TASK PROMPT
Check each line of the data below for the word "title", then extract the ones that have it.
*** Opening GIVEN INFORMATION ***
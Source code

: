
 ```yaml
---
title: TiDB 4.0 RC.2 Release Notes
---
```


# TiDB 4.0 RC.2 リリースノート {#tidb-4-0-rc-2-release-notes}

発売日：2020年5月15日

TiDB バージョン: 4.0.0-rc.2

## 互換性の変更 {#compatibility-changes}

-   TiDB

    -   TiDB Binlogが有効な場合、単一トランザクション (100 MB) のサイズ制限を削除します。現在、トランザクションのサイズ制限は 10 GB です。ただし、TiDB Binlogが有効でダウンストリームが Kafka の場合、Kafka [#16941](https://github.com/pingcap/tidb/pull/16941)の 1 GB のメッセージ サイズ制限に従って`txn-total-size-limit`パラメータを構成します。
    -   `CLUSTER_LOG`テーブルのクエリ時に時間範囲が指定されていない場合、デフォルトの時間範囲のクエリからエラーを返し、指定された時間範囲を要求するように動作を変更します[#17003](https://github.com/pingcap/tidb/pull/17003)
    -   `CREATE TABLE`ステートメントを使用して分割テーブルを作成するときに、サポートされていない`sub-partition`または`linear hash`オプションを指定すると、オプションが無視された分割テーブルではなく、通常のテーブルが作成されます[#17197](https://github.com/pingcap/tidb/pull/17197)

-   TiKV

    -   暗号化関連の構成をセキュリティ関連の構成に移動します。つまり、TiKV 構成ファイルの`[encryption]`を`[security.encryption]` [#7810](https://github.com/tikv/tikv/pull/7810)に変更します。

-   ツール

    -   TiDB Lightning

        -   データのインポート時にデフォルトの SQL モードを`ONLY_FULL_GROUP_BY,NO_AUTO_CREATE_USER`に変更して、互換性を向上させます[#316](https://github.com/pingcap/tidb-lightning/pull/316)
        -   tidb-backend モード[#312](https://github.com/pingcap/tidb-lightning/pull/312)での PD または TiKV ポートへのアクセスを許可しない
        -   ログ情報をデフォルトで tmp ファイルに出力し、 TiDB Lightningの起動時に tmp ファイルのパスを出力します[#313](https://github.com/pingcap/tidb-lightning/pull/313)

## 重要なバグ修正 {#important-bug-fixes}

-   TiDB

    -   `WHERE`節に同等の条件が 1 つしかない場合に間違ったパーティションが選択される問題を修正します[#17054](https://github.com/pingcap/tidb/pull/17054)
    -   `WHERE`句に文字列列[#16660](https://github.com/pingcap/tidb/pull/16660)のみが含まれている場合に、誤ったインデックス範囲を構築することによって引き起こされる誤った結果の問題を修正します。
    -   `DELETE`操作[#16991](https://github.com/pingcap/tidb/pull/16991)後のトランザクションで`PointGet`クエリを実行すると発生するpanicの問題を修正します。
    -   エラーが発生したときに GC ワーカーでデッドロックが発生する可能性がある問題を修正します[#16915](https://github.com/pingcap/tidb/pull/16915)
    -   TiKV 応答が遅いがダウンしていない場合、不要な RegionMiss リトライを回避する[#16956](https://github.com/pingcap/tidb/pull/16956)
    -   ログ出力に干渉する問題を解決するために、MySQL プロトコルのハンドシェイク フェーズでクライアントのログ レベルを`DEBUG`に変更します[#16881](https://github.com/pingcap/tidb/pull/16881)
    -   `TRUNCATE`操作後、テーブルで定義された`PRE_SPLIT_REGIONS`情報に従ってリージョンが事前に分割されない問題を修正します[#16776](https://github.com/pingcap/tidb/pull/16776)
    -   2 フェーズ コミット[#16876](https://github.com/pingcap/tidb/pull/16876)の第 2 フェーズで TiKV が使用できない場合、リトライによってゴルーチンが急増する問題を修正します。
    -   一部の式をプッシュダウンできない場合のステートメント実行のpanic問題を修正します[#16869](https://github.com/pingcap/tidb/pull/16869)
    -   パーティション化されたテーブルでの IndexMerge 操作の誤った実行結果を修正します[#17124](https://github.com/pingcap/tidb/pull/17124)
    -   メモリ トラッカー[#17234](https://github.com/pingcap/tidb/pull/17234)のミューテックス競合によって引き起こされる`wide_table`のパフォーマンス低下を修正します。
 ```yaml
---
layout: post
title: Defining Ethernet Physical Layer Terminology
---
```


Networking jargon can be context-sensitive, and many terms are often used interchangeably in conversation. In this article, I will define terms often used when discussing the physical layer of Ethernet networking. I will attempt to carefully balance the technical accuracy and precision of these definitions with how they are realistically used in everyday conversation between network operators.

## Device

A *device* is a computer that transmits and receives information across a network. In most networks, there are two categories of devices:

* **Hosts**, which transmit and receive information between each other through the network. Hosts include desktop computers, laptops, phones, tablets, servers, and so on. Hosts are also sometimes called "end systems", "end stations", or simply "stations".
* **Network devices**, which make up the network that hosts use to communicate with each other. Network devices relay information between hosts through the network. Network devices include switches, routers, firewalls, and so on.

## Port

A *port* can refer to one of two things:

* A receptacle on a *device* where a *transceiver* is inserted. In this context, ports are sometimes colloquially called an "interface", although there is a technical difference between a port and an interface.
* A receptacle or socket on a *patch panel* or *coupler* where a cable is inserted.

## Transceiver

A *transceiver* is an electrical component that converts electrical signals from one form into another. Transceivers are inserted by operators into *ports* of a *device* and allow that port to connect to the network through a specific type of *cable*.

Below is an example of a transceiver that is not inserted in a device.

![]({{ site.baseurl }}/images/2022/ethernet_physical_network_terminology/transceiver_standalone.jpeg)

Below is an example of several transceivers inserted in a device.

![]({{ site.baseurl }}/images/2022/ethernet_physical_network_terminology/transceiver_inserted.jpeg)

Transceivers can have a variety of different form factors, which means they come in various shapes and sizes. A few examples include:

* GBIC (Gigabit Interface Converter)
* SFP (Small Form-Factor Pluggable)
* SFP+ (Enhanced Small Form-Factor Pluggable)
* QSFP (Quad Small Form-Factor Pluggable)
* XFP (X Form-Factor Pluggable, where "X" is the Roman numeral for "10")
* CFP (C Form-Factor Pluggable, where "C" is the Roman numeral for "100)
*** Closing GIVEN INFORMATION ***
TASK OUTPUT
title: TiDB 4.0 RC.2 Release Notes
title: Defining Ethernet Physical Layer Terminology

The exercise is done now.